Jetson Orin NX: The Jetson Orin NX is a series of modules from NVIDIA, designed for edge AI and robotics applications. They are part of the Jetson Orin series, which also includes the Jetson Orin Nano and Jetson AGX Orin.

Jetpack: Jetpack is a software development kit (SDK) provided by NVIDIA for the Jetson platform. It includes a set of tools, libraries, and APIs for developing AI and computer vision applications.

PCBA: PCBA stands for Printed Circuit Board Assembly, which refers to the physical board that the Jetson module is mounted on.

HDMI: HDMI (High-Definition Multimedia Interface) is a digital video interface standard used for transmitting video and audio signals.

kernel oops dump: A kernel oops dump is a type of error message that occurs when the Linux kernel encounters a critical error. It provides information about the error, including the kernel version, CPU architecture, and other relevant details.

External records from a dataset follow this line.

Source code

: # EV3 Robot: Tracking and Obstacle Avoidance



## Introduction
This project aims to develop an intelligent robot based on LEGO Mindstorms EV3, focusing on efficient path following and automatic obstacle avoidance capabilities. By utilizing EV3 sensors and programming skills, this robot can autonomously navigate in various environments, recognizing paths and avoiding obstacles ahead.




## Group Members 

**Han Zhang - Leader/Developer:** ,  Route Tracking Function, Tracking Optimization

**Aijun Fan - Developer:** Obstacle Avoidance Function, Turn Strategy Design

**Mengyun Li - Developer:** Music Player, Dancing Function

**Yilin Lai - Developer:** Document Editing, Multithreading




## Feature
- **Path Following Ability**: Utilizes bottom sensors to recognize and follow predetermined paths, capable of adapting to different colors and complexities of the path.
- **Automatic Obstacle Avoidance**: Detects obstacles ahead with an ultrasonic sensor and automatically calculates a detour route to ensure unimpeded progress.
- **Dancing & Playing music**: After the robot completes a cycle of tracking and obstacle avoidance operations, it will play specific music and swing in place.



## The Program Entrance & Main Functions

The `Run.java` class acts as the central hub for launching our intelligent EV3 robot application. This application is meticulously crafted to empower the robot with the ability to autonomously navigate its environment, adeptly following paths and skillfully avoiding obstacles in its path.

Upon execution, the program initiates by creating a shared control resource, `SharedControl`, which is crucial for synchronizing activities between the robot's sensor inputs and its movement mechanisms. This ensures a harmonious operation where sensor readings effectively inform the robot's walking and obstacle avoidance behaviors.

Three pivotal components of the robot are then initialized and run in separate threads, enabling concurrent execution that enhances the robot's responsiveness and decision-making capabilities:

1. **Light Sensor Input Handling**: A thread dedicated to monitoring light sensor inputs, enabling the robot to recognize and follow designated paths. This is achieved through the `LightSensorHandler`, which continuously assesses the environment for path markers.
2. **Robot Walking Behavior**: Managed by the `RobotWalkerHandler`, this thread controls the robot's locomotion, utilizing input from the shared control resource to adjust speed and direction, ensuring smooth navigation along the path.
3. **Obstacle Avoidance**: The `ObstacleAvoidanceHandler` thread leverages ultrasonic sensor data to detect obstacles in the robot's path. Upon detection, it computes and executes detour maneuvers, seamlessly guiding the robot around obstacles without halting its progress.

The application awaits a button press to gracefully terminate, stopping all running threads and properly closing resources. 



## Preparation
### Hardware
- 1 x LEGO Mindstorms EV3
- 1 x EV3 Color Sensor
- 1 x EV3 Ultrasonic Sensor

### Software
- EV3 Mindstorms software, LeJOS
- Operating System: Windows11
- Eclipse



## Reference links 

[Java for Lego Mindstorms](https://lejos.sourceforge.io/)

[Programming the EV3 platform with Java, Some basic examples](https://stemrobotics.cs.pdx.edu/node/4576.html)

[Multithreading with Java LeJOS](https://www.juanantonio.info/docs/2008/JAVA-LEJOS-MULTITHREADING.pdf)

Jetpack 5.15: Jetpack 5.15 is a specific version of the Jetpack SDK, which includes support for the Linux kernel version 5.15.

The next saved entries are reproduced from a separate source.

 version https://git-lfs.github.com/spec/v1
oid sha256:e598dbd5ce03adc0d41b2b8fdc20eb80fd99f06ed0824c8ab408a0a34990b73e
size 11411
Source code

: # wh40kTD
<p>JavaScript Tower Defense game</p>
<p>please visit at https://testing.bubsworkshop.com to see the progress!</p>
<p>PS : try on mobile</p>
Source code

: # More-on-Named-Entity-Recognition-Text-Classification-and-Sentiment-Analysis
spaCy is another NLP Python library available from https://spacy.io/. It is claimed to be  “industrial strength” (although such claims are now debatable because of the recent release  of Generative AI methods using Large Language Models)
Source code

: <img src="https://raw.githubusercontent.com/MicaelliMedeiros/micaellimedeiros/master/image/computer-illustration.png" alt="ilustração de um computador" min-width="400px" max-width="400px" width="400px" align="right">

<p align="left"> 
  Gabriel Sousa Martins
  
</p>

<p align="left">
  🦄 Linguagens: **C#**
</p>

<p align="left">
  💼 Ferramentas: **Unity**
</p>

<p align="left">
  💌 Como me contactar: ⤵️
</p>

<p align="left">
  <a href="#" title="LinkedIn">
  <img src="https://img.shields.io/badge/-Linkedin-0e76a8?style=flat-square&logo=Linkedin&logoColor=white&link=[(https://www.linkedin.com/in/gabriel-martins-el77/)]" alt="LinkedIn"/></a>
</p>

log 202509: This appears to be a log file or a reference to a log entry, possibly related to a kernel oops dump or another error message.

kernel oops zip 3064 KB: This suggests that the kernel oops dump has been compressed into a ZIP file, which is approximately 3064 KB in size.

In summary, the question appears to be related to a kernel error or crash on a Jetson Orin NX module, possibly running Jetpack 5.15. The error message has been logged and compressed into a ZIP file. If you’re experiencing issues with your Jetson module, I recommend checking the NVIDIA forums or documentation for troubleshooting guides and support resources.

Comparison with other Jetson modules:

  • The Jetson Orin NX series is similar to the Jetson Orin Nano series, but with more powerful processors and more memory options.
  • The Jetson AGX Orin series is a more powerful and feature-rich version of the Jetson Orin NX series, with more advanced AI and computer vision capabilities.
  • The Jetson Xavier NX series is a previous generation of Jetson modules, which may not have the same level of performance or features as the Jetson Orin NX series.

Please note that this answer is based on the provided context and may not be comprehensive or entirely accurate. If you have further questions or clarification, please feel free to ask!

*** Please give the thumbs up if you get answers you like. Or provide feedback to help us improve the answer. ***

Sorry for the late response.
Is this still an issue to support? Any result can be shared?

Yes, this is still an issue. In our application, there are many call stacks that cause system oops, so we have temporarily rolled back to Jetpack 5.1.2.